> Saved entries
************
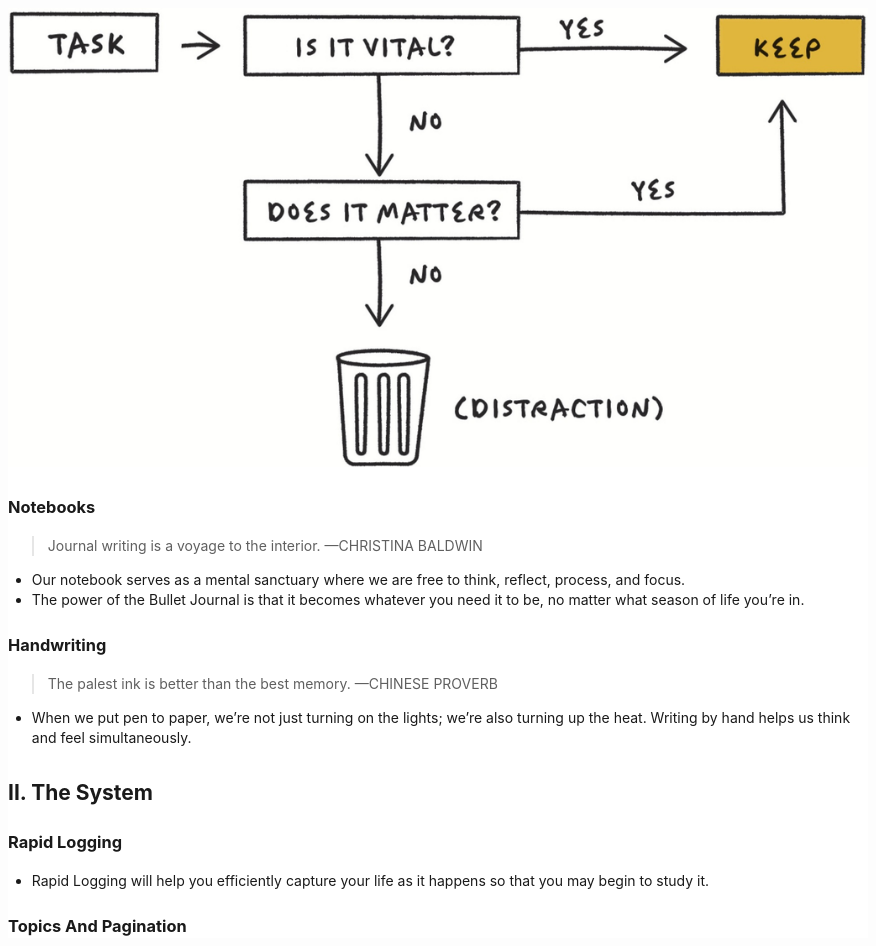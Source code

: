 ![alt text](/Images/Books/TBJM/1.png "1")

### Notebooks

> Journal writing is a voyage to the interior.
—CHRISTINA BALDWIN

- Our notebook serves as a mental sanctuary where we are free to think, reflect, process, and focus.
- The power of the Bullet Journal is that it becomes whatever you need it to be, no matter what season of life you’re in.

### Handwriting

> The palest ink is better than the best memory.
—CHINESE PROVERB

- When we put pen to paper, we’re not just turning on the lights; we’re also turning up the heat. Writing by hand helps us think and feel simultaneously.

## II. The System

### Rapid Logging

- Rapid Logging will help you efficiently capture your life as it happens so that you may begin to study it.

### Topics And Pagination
************
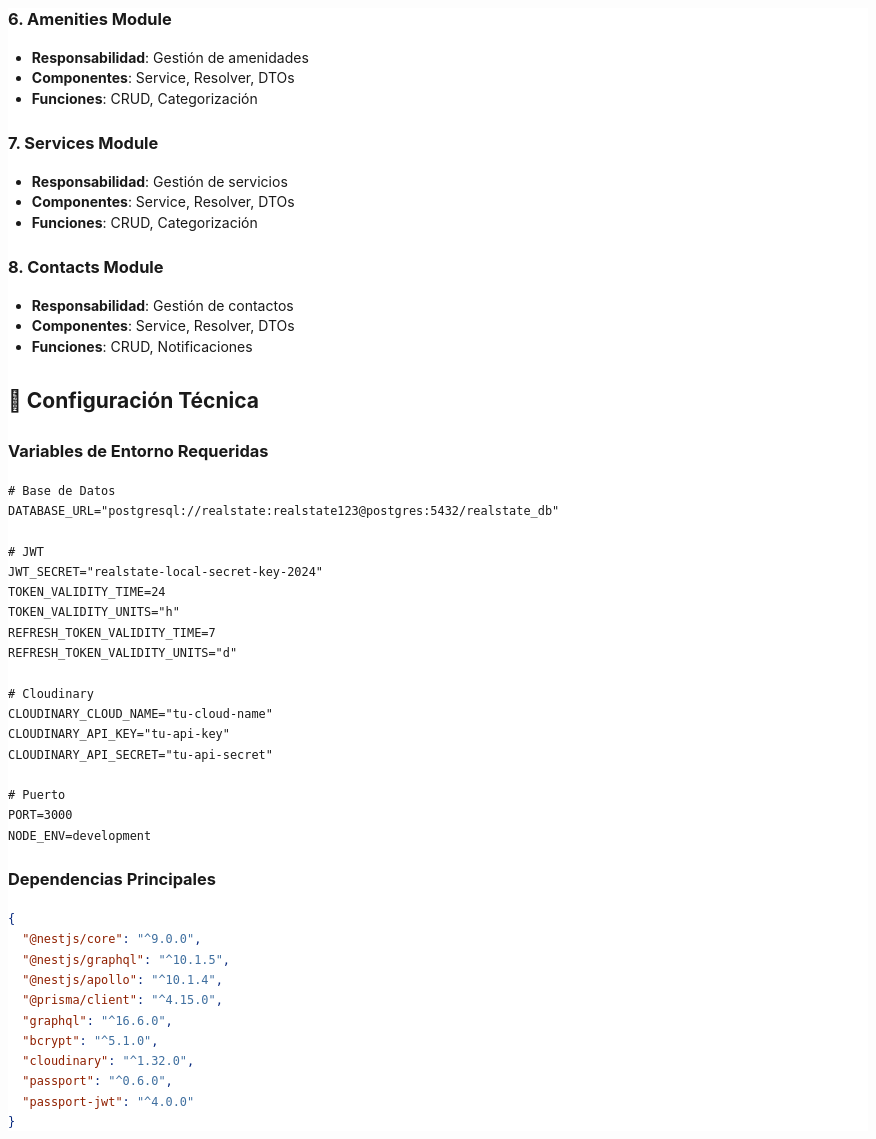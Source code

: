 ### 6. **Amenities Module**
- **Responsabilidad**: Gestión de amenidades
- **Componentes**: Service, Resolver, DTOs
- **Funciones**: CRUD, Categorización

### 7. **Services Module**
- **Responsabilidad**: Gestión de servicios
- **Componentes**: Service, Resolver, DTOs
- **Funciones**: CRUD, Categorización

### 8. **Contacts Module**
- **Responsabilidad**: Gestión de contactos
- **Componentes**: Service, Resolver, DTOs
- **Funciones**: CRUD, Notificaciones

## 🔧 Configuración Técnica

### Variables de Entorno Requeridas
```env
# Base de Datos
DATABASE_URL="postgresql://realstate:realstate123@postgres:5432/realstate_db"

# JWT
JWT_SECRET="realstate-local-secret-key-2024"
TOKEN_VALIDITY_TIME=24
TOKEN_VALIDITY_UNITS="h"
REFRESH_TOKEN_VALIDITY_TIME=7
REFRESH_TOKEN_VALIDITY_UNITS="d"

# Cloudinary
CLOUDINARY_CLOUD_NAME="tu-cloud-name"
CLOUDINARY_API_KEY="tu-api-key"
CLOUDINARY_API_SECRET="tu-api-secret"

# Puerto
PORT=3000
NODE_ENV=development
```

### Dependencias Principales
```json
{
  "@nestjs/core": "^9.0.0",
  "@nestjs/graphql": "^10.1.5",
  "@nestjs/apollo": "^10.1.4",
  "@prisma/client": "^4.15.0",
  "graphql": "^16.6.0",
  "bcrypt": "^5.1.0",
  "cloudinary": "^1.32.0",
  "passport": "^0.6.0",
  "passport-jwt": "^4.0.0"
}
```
************
Collect every line with the string "Rapid" from the records, and copy each.

> Exercise response
### Rapid Logging
- Rapid Logging will help you efficiently capture your life as it happens so that you may begin to study it.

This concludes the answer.